Friday, September 14, 2001

WTO Group Agrees on Chinese Membership

Reuters reports:

World Trade Organization (WTO) officials said on Friday they had agreed terms for China's entry to the body -- clearing the way for Beijing to come in by the end of the year.

Agreement was sealed at a meeting of the WTO's special working party, which has been negotiating with China for the last 15 years.

"It has been done. The big breakthrough has been achieved," said spokesman Keith Rockwell.

The accord will be rubber-stamped by a formal meeting of the working party on Monday. It will then go through the formality of confirmation by the WTO's ruling General Council, essentially the same negotiators who form the working party, or by ministers of all 142 member countries set to meet in Qatar in November.

China's entry will bring the world's fifth largest trading power -- after the United States, the European Union, Japan and Canada -- into the WTO, and, analysts say, change the balance of forces in the body forever.

"It is only the end of the beginning.

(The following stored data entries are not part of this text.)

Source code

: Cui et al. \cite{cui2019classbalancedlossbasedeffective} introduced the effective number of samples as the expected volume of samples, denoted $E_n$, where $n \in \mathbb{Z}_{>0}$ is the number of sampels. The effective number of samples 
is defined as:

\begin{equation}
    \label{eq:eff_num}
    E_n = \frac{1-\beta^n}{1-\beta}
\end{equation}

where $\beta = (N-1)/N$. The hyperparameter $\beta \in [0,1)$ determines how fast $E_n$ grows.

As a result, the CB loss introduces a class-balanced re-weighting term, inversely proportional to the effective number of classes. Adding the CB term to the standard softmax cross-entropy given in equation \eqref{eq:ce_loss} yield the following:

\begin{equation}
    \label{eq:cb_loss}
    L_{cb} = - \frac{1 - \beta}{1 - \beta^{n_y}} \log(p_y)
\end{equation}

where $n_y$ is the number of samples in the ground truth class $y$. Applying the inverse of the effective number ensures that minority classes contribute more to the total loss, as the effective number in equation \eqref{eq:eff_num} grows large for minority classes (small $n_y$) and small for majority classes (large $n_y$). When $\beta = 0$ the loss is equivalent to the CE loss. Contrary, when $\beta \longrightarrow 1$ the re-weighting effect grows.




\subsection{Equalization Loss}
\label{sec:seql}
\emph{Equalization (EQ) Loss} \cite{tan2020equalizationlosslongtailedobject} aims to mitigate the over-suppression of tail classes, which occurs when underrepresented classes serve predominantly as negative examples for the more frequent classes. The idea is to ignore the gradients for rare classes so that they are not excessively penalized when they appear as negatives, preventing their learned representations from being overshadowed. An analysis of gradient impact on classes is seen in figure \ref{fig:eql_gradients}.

It is a long process for China to implement and enforce the agreement and to a good WTO member," chief Chinese negotiator Long Yongtu told reporters after the meeting.


As a developing country, Beijing would be expected to add huge weight to the position of the poorer nations -- who already make up well over two thirds of the membership but complain that the current big four dictate the agenda to their own advantage.

"It was long and painful but in the end we have an agreement that will ensure the integration of China into the world trading system," said the European Union's chief negotiator, Karl Falkenberg.

For the big four, known in trade parlance as "The Quad," the lure of a market of one billion people -- one sixth of the world's population -- for goods and services outweighed concerns over the stance China might take in the trade body.

Western leaders also argue that bringing China into the WTO and opening up its economy to the outside world will also bring domestic political liberalization and make the long feared "Communist Dragon" a more predictable partner.

"All countries -- China and its partners -- would benefit. This should become a win-win game," said Falkenberg.

But many developing economies fear that Chinese goods will capture markets for items like clothing, textiles and footwear as well as for agricultural produce that they had hoped to win themselves in the richer countries of the North.

On Thursday, Mexico completed a side agreement with China allowing it to maintain restrictions on many Chinese consumer goods for six years in order to give its industries time to adjust.


Right up to the last, however, the deal had also been threatened by a dispute between the EU and the United States over terms for foreign insurance companies opening new offices in China once it has come under the umbrella of WTO rules.

The two powers, with China in the middle, had been at odds over insistence by the United States that the huge American International Group Inc (AIG) conglomerate would be able to hold 100 per cent ownership of any new Chinese operations.

The EU argued that this would mean the AIG getting better terms than insurers from its 15 member states -- which would be bound by Chinese rules giving newcomers onto its market the right to only 50 percent ownership.

Such an outcome, Brussels said, would violate the WTO's basic principle of most-favored-nation, or no discrimination between trading partners who are members of the trade body.

There were no immediate details on how the differences had been resolved.

"The last page in this process reflected close cooperation between the United States and the European Union," said Washington's top negotiator Jeffrey Bader.